# food cost in London



## carl2591

so whats a good average for food cost in London area for mostly vegetarian student on study abroad program from Univ. 

My student will be staying in south kensington area and i understand they are responsible for there food cost. So we are trying to get a handle on how much money at allot to a food budget.. 

student is not a picky eater or a top of line person so average cost food. 

thanks


----------



## Luanne

Is this student going to be eating out, or preparing meals?


----------



## DeniseM

Will they have cooking facilities, or be eating out?  Is there any student food service?

Tesco is the major grocery chain:  http://www.tesco.com/


----------



## carl2591

i believe there is a mini kitchen in the apt. and of course some eating out, which i try to discourage but you know college kids. 

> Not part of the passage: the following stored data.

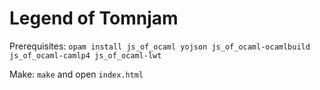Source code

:# Legend of Tomnjam

Prerequisites:
`opam install js_of_ocaml yojson js_of_ocaml-ocamlbuild js_of_ocaml-camlp4 js_of_ocaml-lwt`

Make:
`make` and open `index.html`
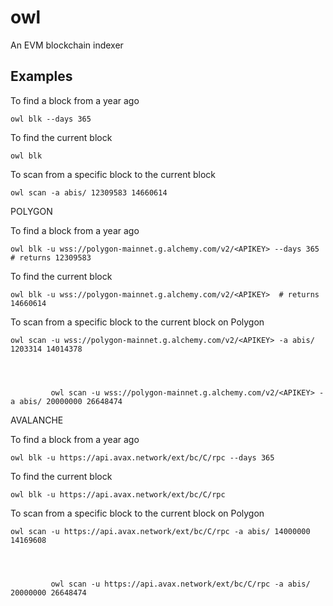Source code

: # owl
An EVM blockchain indexer


## Examples

To find a block from a year ago

    owl blk --days 365

To find the current block

    owl blk  

To scan from a specific block to the current block

    owl scan -a abis/ 12309583 14660614


POLYGON

To find a block from a year ago

    owl blk -u wss://polygon-mainnet.g.alchemy.com/v2/<APIKEY> --days 365  # returns 12309583

To find the current block

    owl blk -u wss://polygon-mainnet.g.alchemy.com/v2/<APIKEY>  # returns 14660614


To scan from a specific block to the current block on Polygon

    owl scan -u wss://polygon-mainnet.g.alchemy.com/v2/<APIKEY> -a abis/ 1203314 14014378
         
         


             owl scan -u wss://polygon-mainnet.g.alchemy.com/v2/<APIKEY> -a abis/ 20000000 26648474


AVALANCHE             


To find a block from a year ago

    owl blk -u https://api.avax.network/ext/bc/C/rpc --days 365  

To find the current block

    owl blk -u https://api.avax.network/ext/bc/C/rpc  


To scan from a specific block to the current block on Polygon

    owl scan -u https://api.avax.network/ext/bc/C/rpc -a abis/ 14000000 14169608
         
         


             owl scan -u https://api.avax.network/ext/bc/C/rpc -a abis/ 20000000 26648474


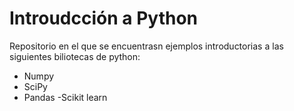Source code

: # Introudcción a Python
Repositorio en el que se encuentrasn ejemplos introductorias a las siguientes biliotecas de 
python:
- Numpy
- SciPy
- Pandas
-Scikit learn

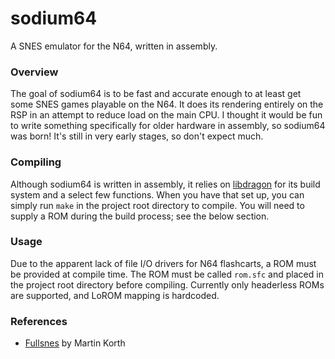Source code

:# sodium64
A SNES emulator for the N64, written in assembly.

### Overview
The goal of sodium64 is to be fast and accurate enough to at least get some SNES games playable on the N64. It does its rendering entirely on the RSP in an attempt to reduce load on the main CPU. I thought it would be fun to write something specifically for older hardware in assembly, so sodium64 was born! It's still in very early stages, so don't expect much.

### Compiling
Although sodium64 is written in assembly, it relies on [libdragon](https://github.com/DragonMinded/libdragon.git) for its build system and a select few functions. When you have that set up, you can simply run `make` in the project root directory to compile. You will need to supply a ROM during the build process; see the below section.

### Usage
Due to the apparent lack of file I/O drivers for N64 flashcarts, a ROM must be provided at compile time. The ROM must be called `rom.sfc` and placed in the project root directory before compiling. Currently only headerless ROMs are supported, and LoROM mapping is hardcoded.

### References
* [Fullsnes](https://problemkaputt.de/fullsnes.htm) by Martin Korth
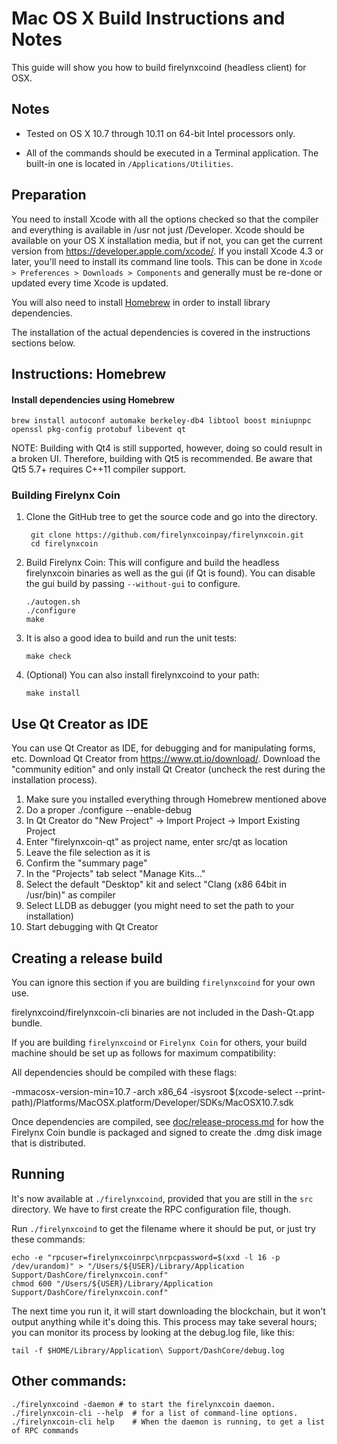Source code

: Mac OS X Build Instructions and Notes
====================================
This guide will show you how to build firelynxcoind (headless client) for OSX.

Notes
-----

* Tested on OS X 10.7 through 10.11 on 64-bit Intel processors only.

* All of the commands should be executed in a Terminal application. The
built-in one is located in `/Applications/Utilities`.

Preparation
-----------

You need to install Xcode with all the options checked so that the compiler
and everything is available in /usr not just /Developer. Xcode should be
available on your OS X installation media, but if not, you can get the
current version from https://developer.apple.com/xcode/. If you install
Xcode 4.3 or later, you'll need to install its command line tools. This can
be done in `Xcode > Preferences > Downloads > Components` and generally must
be re-done or updated every time Xcode is updated.

You will also need to install [Homebrew](http://brew.sh) in order to install library
dependencies.

The installation of the actual dependencies is covered in the instructions
sections below.

Instructions: Homebrew
----------------------

#### Install dependencies using Homebrew

    brew install autoconf automake berkeley-db4 libtool boost miniupnpc openssl pkg-config protobuf libevent qt

NOTE: Building with Qt4 is still supported, however, doing so could result in a broken UI. Therefore, building with Qt5 is recommended. Be aware that Qt5 5.7+ requires C++11 compiler support.

### Building Firelynx Coin

1. Clone the GitHub tree to get the source code and go into the directory.

        git clone https://github.com/firelynxcoinpay/firelynxcoin.git
        cd firelynxcoin

2.  Build Firelynx Coin:
    This will configure and build the headless firelynxcoin binaries as well as the gui (if Qt is found).
    You can disable the gui build by passing `--without-gui` to configure.

        ./autogen.sh
        ./configure
        make

3.  It is also a good idea to build and run the unit tests:

        make check

4.  (Optional) You can also install firelynxcoind to your path:

        make install

Use Qt Creator as IDE
------------------------
You can use Qt Creator as IDE, for debugging and for manipulating forms, etc.
Download Qt Creator from https://www.qt.io/download/. Download the "community edition" and only install Qt Creator (uncheck the rest during the installation process).

1. Make sure you installed everything through Homebrew mentioned above
2. Do a proper ./configure --enable-debug
3. In Qt Creator do "New Project" -> Import Project -> Import Existing Project
4. Enter "firelynxcoin-qt" as project name, enter src/qt as location
5. Leave the file selection as it is
6. Confirm the "summary page"
7. In the "Projects" tab select "Manage Kits..."
8. Select the default "Desktop" kit and select "Clang (x86 64bit in /usr/bin)" as compiler
9. Select LLDB as debugger (you might need to set the path to your installation)
10. Start debugging with Qt Creator

Creating a release build
------------------------
You can ignore this section if you are building `firelynxcoind` for your own use.

firelynxcoind/firelynxcoin-cli binaries are not included in the Dash-Qt.app bundle.

If you are building `firelynxcoind` or `Firelynx Coin` for others, your build machine should be set up
as follows for maximum compatibility:

All dependencies should be compiled with these flags:

 -mmacosx-version-min=10.7
 -arch x86_64
 -isysroot $(xcode-select --print-path)/Platforms/MacOSX.platform/Developer/SDKs/MacOSX10.7.sdk

Once dependencies are compiled, see [doc/release-process.md](release-process.md) for how the Firelynx Coin
bundle is packaged and signed to create the .dmg disk image that is distributed.

Running
-------

It's now available at `./firelynxcoind`, provided that you are still in the `src`
directory. We have to first create the RPC configuration file, though.

Run `./firelynxcoind` to get the filename where it should be put, or just try these
commands:

    echo -e "rpcuser=firelynxcoinrpc\nrpcpassword=$(xxd -l 16 -p /dev/urandom)" > "/Users/${USER}/Library/Application Support/DashCore/firelynxcoin.conf"
    chmod 600 "/Users/${USER}/Library/Application Support/DashCore/firelynxcoin.conf"

The next time you run it, it will start downloading the blockchain, but it won't
output anything while it's doing this. This process may take several hours;
you can monitor its process by looking at the debug.log file, like this:

    tail -f $HOME/Library/Application\ Support/DashCore/debug.log

Other commands:
-------

    ./firelynxcoind -daemon # to start the firelynxcoin daemon.
    ./firelynxcoin-cli --help  # for a list of command-line options.
    ./firelynxcoin-cli help    # When the daemon is running, to get a list of RPC commands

mainly trying to get handle on food in grocery store type setting and what are the better and lower cost places to shop.. the apt is in south kensington area.  I wonder if there is an aldi around.. ??


----------



## DeniseM

Aldi store finder:  http://www.allinlondon.co.uk/directory/stores_102793.php


----------



## carl2591

DeniseM said:


> Will they have cooking facilities, or be eating out?  Is there any student food service?
> 
> Tesco is the major grocery chain:  http://www.tesco.com/



thanks D for the link.. looks like a walmart of UK :whoopie:


----------



## SMHarman

carl2591 said:


> thanks D for the link.. looks like a walmart of UK :whoopie:



Asda is technically the walMart of the UK. 
Tesco is a big grocer. 

Sent from my LT26i using Tapatalk


----------



## Pompey Family

As a vegetarian student with only a mini kitchen to cook in I'd imagine her diet is going to consist mainly of pasta, pasta and pasta.

I'd suggest the average weekly grocery bill would be around £30. There are tons of good value places to eat out, far too many to mention here but I would suggest that she can have a decent meal out for £20.

The biggest expense is going to be alcohol (if she drinks).


----------



## DeniseM

£20 = $33 USD, so I think the perception of a what an inexpensive meal for a student is, is different in the US and the UK.

But based on my experience as a tourist, I think that's accurate - it's more expensive to eat out in London than many parts of the US.  Especially when the student is from North Carolina.


----------



## SMHarman

Pompey Family said:


> As a vegetarian student with only a mini kitchen to cook in I'd imagine her diet is going to consist mainly of pasta, pasta and pasta.
> 
> I'd suggest the average weekly grocery bill would be around £30. There are tons of good value places to eat out, far too many to mention here but I would suggest that she can have a decent meal out for £20.
> 
> The biggest expense is going to be alcohol (if she drinks).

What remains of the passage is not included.